How It Is Done continued...
The scope is slowly pulled out of your anus and the air escapes. Your anal area will be cleaned with tissues. If you are having cramps, passing gas may help relieve them.
The test usually takes 30 to 45 minutes, but it may take longer, depending upon what is found and what is done during the test.
After the test
After the test, you may need to stay at the clinic for 1 to 2 hours. Or you may be allowed to leave sooner with the person who will be driving you home. Your doctor will tell you when you can eat your normal diet and do your normal activities. Drink a lot of fluid after the test to replace the fluids you may have lost during the colon prep, but do not drink alcohol.
If you received a sedative during the test, do not drive, operate machinery, or sign legal documents for 24 hours after the test.

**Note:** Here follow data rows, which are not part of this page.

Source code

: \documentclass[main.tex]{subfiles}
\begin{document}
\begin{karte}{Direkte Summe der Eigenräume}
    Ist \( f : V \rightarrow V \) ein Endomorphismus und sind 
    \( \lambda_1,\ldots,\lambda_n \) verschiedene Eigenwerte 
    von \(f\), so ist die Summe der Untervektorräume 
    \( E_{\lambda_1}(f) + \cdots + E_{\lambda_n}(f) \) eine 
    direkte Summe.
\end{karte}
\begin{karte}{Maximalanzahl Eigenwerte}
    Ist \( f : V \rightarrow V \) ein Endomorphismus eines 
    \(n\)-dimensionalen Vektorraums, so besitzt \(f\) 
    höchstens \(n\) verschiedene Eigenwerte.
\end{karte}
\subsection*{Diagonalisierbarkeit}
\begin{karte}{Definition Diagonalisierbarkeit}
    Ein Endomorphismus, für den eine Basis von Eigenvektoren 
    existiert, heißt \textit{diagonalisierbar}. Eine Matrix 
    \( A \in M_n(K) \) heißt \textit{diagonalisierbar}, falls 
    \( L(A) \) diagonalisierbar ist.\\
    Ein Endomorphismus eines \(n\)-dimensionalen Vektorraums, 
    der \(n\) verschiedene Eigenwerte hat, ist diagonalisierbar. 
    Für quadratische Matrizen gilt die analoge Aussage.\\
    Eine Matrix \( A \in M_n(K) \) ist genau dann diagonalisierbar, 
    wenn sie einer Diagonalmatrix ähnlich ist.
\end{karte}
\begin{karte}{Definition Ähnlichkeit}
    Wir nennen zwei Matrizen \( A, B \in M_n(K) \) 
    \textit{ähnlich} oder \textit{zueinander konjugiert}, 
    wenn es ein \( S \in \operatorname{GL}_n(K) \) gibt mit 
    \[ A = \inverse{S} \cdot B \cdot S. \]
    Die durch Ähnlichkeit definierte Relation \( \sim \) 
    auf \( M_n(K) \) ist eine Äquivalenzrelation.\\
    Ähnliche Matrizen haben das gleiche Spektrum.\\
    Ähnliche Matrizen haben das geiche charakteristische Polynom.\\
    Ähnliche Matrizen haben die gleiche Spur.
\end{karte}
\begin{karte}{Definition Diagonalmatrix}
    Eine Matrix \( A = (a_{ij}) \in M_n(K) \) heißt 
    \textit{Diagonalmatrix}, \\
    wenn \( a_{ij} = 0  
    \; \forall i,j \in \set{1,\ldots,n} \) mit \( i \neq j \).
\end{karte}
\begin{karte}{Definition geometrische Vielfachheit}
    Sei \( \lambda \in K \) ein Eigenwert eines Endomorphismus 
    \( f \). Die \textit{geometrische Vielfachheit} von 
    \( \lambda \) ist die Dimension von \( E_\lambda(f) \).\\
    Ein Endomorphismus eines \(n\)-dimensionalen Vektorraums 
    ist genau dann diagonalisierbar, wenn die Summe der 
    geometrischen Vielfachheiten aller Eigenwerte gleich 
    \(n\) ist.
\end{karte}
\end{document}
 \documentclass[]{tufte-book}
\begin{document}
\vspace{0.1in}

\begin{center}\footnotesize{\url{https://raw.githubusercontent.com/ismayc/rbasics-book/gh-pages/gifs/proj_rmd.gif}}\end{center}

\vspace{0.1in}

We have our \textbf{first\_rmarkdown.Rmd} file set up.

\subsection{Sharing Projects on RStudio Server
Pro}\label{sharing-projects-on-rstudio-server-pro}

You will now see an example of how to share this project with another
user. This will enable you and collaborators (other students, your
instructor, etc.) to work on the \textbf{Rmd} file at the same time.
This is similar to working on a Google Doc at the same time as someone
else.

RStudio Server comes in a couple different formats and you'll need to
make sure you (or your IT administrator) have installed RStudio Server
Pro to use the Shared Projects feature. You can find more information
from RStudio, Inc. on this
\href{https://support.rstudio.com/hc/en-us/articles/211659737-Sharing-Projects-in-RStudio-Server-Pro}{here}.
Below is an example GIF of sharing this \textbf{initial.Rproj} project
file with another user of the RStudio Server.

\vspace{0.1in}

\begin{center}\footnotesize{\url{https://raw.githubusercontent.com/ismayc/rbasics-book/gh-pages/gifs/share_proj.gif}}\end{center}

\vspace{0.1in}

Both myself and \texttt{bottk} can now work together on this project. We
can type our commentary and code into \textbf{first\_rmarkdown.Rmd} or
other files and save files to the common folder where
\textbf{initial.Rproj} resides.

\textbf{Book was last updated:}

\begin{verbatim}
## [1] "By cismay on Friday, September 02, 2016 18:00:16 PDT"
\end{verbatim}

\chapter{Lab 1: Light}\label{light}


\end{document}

Arrange to have someone drive you home after the test.
How It Feels
The colon prep will cause diarrhea. Some people also have cramping.
During the test, you may feel very sleepy and relaxed from the sedative and pain medicines. You may have cramping or feel brief, sharp pain when the scope is moved or air is blown into your colon. As the scope is moved up the colon, you may feel the need to have a bowel movement and pass gas. If you are having pain, tell your doctor.
The suction machine used to remove stool (feces) and secretions may be noisy but does not cause pain.
You will feel sleepy after the test for a few hours. Many people say they do not remember very much about the test because of the sedative.
After the test, you may have bloating or crampy gas pains and may need to pass some gas. If a biopsy was done or a polyp taken out, you may have traces of blood in your stool (feces) for a few days. If polyps were taken out, your doctor may instruct you to not take aspirin and nonsteroidal anti-inflammatory drugs (NSAIDs) for 7 to 14 days.